Among the entries below, find the lines with "assert" and copy them.

Records for this exercise
____________________
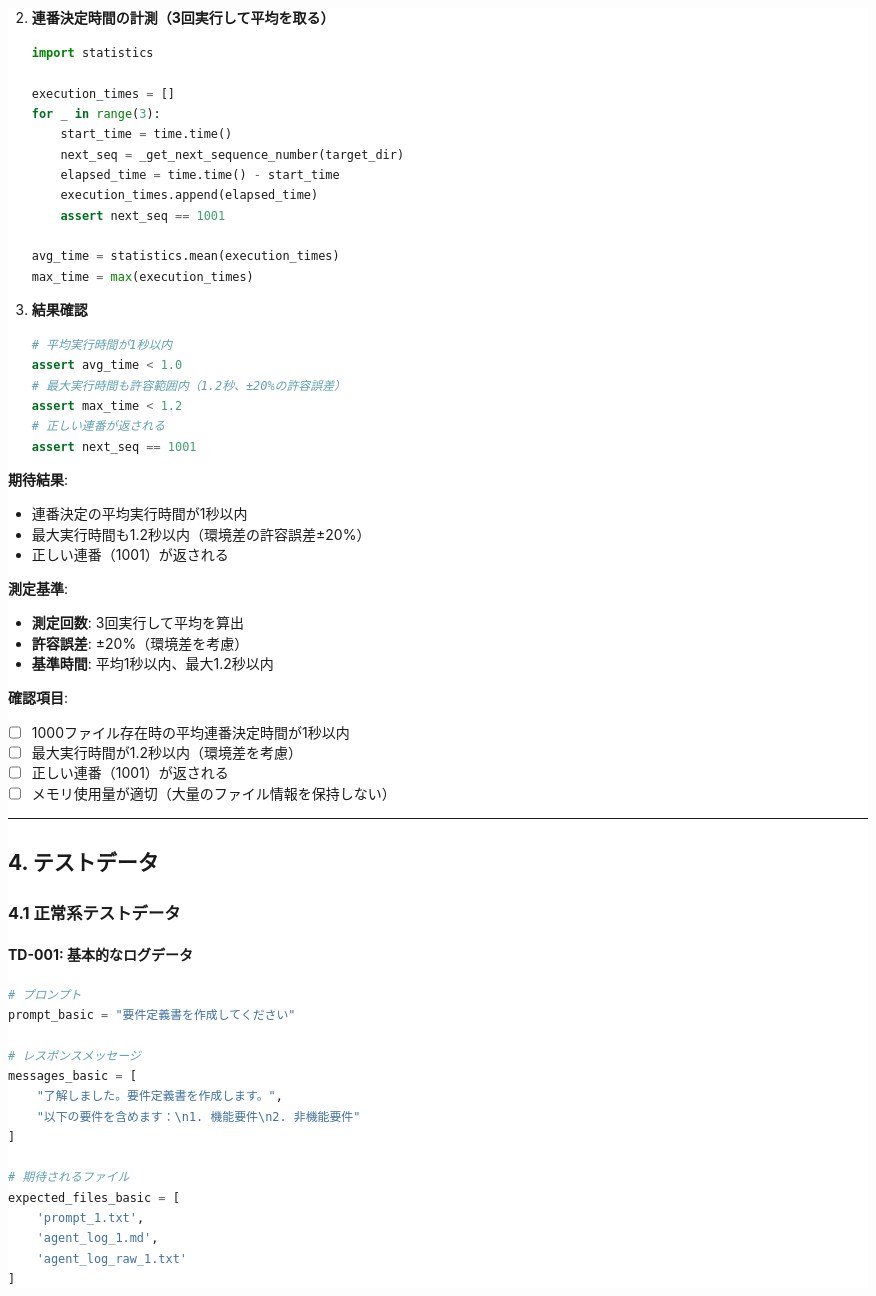 2. **連番決定時間の計測（3回実行して平均を取る）**
   ```python
   import statistics

   execution_times = []
   for _ in range(3):
       start_time = time.time()
       next_seq = _get_next_sequence_number(target_dir)
       elapsed_time = time.time() - start_time
       execution_times.append(elapsed_time)
       assert next_seq == 1001

   avg_time = statistics.mean(execution_times)
   max_time = max(execution_times)
   ```

3. **結果確認**
   ```python
   # 平均実行時間が1秒以内
   assert avg_time < 1.0
   # 最大実行時間も許容範囲内（1.2秒、±20%の許容誤差）
   assert max_time < 1.2
   # 正しい連番が返される
   assert next_seq == 1001
   ```

**期待結果**:
- 連番決定の平均実行時間が1秒以内
- 最大実行時間も1.2秒以内（環境差の許容誤差±20%）
- 正しい連番（1001）が返される

**測定基準**:
- **測定回数**: 3回実行して平均を算出
- **許容誤差**: ±20%（環境差を考慮）
- **基準時間**: 平均1秒以内、最大1.2秒以内

**確認項目**:
- [ ] 1000ファイル存在時の平均連番決定時間が1秒以内
- [ ] 最大実行時間が1.2秒以内（環境差を考慮）
- [ ] 正しい連番（1001）が返される
- [ ] メモリ使用量が適切（大量のファイル情報を保持しない）

---

## 4. テストデータ

### 4.1 正常系テストデータ

#### TD-001: 基本的なログデータ

```python
# プロンプト
prompt_basic = "要件定義書を作成してください"

# レスポンスメッセージ
messages_basic = [
    "了解しました。要件定義書を作成します。",
    "以下の要件を含めます：\n1. 機能要件\n2. 非機能要件"
]

# 期待されるファイル
expected_files_basic = [
    'prompt_1.txt',
    'agent_log_1.md',
    'agent_log_raw_1.txt'
]
```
____________________
Response area
       assert next_seq == 1001
   assert avg_time < 1.0
   assert max_time < 1.2
   assert next_seq == 1001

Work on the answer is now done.